■ WHAT YOU SHOULD DO ■
Check every line of the material for the word "Total". Copy those that have it.

■ INPUT DATA ■
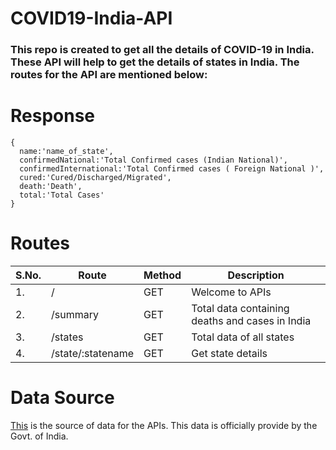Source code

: # COVID19-India-API
### This repo is created to get all the details of COVID-19 in India. These API will help to get the details of states in India. The routes for the API are mentioned below:

# Response
```
{
  name:'name_of_state',
  confirmedNational:'Total Confirmed cases (Indian National)',
  confirmedInternational:'Total Confirmed cases ( Foreign National )',
  cured:'Cured/Discharged/Migrated',
  death:'Death',
  total:'Total Cases'
}
```

# Routes

| S.No. | Route             | Method | Description                                     |
|-------|-------------------|--------|-------------------------------------------------|
| 1.    | /                 | GET    | Welcome to APIs                                 |
| 2.    | /summary          | GET    | Total data containing deaths and cases in India |
| 3.    | /states           | GET    | Total data of all states                        |
| 4.    | /state/:statename | GET    | Get state details                               |


# Data Source
[This](https://www.mohfw.gov.in/) is the source of data for the APIs. This data is officially provide by the Govt. of India.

■ ANSWER TO THE EXERCISE ■
  confirmedNational:'Total Confirmed cases (Indian National)',
  confirmedInternational:'Total Confirmed cases ( Foreign National )',
  total:'Total Cases'
| 2.    | /summary          | GET    | Total data containing deaths and cases in India |
| 3.    | /states           | GET    | Total data of all states                        |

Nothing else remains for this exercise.